[Opening Data shown section]
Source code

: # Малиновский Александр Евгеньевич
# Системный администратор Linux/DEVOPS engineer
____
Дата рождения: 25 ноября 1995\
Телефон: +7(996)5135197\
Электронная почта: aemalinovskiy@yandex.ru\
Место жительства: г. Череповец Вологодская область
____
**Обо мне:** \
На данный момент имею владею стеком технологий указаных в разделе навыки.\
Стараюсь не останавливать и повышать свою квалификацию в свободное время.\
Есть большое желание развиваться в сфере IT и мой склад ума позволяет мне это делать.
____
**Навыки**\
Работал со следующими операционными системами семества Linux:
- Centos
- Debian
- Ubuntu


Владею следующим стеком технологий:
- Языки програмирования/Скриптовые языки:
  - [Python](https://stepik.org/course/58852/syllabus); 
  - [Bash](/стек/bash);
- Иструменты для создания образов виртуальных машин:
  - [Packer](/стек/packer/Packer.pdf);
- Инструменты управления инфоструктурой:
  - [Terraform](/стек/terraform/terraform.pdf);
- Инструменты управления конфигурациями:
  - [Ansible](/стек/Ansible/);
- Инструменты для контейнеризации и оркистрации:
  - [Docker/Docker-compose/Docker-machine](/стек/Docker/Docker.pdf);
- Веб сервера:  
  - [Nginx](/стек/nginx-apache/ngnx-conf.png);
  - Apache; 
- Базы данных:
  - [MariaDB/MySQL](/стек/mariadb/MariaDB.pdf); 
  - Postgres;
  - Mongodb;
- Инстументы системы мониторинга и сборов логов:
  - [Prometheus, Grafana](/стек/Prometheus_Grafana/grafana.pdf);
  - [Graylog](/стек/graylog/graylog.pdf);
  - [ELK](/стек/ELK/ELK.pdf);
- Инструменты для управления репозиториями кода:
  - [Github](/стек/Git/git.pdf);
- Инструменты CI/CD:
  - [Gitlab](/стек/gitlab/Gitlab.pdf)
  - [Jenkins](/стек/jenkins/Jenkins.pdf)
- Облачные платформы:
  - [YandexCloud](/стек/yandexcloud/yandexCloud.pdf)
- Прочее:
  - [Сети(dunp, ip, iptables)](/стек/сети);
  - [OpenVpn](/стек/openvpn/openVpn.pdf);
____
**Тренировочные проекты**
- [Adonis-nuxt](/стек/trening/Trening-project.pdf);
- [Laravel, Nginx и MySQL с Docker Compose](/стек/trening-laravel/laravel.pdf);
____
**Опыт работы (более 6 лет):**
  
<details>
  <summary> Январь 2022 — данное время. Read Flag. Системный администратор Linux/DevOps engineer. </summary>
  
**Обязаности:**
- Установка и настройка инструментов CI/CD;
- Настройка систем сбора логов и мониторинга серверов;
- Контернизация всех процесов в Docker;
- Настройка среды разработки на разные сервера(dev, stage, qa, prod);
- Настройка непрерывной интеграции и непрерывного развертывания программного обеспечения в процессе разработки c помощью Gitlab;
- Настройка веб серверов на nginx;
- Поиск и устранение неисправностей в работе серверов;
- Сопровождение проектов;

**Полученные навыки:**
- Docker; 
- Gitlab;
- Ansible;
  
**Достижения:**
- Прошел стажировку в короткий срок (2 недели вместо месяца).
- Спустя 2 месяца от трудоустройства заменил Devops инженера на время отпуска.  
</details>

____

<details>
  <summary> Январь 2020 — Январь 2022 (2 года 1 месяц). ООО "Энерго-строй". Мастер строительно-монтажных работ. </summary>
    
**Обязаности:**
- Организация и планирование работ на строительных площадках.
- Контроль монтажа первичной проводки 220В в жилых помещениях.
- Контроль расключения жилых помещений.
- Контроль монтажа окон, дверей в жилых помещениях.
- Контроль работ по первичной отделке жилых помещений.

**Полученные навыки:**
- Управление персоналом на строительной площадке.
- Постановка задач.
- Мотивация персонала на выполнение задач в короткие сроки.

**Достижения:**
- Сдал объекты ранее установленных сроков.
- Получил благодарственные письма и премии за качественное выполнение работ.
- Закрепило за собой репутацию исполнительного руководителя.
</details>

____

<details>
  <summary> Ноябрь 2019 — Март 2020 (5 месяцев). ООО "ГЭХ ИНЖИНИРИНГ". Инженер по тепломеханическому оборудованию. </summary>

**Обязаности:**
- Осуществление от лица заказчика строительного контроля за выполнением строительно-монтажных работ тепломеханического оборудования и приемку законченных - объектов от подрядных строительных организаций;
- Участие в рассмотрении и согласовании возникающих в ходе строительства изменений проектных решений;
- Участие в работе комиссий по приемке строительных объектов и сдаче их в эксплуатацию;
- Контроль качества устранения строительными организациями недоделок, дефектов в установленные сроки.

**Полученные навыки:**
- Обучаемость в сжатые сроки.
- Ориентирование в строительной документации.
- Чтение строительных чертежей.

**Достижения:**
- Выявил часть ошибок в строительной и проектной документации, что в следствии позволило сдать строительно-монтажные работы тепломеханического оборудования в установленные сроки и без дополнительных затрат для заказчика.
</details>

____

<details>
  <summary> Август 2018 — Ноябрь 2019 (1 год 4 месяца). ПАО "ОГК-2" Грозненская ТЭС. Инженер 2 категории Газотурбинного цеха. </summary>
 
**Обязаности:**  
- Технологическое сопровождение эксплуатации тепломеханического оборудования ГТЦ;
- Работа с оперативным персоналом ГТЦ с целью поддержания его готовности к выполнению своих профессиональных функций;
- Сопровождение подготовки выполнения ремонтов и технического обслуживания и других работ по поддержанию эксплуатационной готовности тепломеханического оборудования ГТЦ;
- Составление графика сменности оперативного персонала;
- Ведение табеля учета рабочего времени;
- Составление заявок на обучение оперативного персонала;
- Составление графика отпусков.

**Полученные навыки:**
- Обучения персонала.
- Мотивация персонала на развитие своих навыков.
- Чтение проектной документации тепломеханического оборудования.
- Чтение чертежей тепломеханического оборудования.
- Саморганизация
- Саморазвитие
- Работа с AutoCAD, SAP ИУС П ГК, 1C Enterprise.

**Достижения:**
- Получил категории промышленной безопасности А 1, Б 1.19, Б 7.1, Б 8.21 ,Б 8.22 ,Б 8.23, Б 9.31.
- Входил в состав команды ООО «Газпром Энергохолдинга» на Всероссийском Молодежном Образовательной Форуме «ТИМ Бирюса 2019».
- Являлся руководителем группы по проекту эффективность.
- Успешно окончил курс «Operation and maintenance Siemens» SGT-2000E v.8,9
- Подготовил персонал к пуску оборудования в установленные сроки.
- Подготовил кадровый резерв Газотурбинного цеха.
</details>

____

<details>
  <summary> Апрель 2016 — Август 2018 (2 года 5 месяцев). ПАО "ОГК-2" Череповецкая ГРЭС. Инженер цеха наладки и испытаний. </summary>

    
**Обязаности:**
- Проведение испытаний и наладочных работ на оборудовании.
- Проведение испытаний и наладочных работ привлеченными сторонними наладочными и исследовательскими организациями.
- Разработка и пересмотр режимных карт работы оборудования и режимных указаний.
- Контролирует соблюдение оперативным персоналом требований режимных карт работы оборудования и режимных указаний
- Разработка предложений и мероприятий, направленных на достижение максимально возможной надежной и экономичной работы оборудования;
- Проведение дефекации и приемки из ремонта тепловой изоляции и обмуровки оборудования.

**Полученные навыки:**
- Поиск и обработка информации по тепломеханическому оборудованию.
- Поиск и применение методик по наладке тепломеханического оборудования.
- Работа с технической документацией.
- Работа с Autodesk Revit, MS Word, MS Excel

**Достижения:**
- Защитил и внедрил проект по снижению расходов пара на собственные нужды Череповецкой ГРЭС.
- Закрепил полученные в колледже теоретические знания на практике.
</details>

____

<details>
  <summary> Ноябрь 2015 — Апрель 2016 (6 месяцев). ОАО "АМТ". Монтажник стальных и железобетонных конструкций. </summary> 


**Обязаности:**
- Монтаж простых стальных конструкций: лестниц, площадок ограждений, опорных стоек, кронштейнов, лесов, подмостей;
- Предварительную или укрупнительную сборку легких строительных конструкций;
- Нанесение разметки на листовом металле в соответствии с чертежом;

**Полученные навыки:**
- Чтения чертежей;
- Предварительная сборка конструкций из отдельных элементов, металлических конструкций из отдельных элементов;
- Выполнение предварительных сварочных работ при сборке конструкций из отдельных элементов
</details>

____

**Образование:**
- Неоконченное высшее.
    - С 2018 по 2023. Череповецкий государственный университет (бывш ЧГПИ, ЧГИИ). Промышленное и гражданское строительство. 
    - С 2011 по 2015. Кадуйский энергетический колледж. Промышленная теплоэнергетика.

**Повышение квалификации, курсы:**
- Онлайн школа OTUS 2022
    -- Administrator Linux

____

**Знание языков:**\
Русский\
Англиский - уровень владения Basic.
[Closing Data shown section]
[Opening Data shown section]
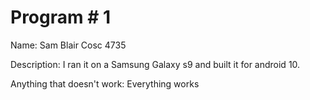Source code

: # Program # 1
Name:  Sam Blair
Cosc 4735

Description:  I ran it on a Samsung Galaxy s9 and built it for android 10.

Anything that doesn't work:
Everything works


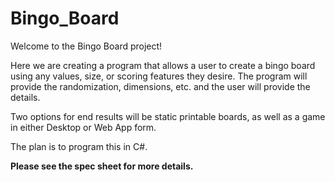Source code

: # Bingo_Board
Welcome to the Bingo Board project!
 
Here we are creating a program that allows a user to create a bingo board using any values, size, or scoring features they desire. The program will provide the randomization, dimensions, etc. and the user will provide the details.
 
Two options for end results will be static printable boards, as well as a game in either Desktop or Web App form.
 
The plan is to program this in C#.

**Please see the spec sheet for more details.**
[Closing Data shown section]
[Opening Data shown section]
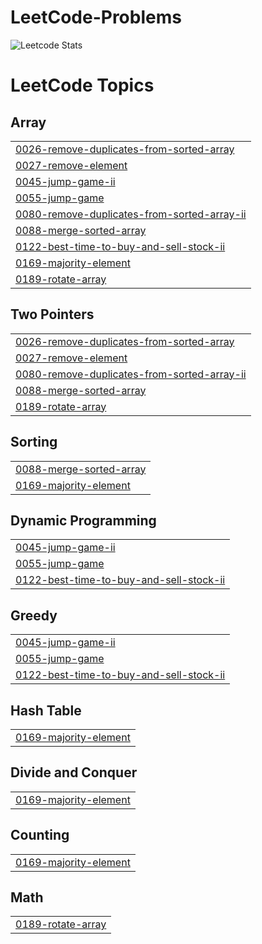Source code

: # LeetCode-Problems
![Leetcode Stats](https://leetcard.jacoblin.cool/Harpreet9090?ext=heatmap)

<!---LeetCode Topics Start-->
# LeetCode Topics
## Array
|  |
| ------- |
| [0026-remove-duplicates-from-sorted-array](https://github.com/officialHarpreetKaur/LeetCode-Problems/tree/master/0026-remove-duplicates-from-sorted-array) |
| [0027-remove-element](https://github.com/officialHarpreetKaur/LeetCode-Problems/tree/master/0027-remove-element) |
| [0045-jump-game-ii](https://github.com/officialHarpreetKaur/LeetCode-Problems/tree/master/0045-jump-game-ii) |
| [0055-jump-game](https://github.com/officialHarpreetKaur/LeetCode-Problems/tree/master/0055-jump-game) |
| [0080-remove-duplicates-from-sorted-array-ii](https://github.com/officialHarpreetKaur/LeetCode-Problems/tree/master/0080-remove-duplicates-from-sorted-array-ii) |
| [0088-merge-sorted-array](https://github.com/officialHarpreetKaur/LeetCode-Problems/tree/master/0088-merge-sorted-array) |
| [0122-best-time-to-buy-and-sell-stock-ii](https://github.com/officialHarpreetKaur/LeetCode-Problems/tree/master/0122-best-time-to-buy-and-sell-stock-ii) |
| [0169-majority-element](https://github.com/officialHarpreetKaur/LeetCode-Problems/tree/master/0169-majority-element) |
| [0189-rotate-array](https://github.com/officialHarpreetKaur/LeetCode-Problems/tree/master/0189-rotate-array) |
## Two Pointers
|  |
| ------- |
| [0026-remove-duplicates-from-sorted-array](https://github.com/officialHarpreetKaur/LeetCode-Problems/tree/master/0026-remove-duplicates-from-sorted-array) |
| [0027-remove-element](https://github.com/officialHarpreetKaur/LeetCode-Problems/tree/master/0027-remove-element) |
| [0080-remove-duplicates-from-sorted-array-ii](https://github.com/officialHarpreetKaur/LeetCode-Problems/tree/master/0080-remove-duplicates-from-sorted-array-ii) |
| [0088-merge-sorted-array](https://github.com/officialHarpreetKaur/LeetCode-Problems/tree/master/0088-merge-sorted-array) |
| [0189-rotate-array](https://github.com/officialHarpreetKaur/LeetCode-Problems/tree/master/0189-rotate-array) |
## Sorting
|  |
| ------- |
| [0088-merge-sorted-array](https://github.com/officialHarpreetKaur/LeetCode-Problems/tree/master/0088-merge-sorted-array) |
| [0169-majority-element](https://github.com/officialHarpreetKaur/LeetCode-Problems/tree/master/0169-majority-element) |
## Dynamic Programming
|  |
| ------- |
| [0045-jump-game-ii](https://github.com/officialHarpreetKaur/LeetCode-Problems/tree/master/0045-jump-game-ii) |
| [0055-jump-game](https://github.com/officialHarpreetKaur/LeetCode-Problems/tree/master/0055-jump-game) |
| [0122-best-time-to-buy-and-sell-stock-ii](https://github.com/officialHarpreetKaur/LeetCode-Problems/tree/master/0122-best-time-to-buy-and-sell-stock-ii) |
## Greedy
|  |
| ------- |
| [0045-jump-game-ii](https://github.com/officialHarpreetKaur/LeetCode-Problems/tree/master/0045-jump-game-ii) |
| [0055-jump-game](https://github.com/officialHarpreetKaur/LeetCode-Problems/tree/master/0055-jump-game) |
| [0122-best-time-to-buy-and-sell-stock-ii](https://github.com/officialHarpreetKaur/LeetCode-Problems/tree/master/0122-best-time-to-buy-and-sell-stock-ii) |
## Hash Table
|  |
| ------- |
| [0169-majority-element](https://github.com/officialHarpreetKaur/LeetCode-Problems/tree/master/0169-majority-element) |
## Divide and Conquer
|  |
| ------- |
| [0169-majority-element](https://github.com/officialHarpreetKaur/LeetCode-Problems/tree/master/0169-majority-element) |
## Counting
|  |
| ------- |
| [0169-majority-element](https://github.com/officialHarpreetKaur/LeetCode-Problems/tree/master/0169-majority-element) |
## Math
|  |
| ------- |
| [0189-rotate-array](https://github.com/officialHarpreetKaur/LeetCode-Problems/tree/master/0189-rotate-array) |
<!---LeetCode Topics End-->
[Closing Data shown section]
*Your goal:*
Your reply must be one number: how many lines of the material hold the string "ГРЭС".

*Your solution:*
2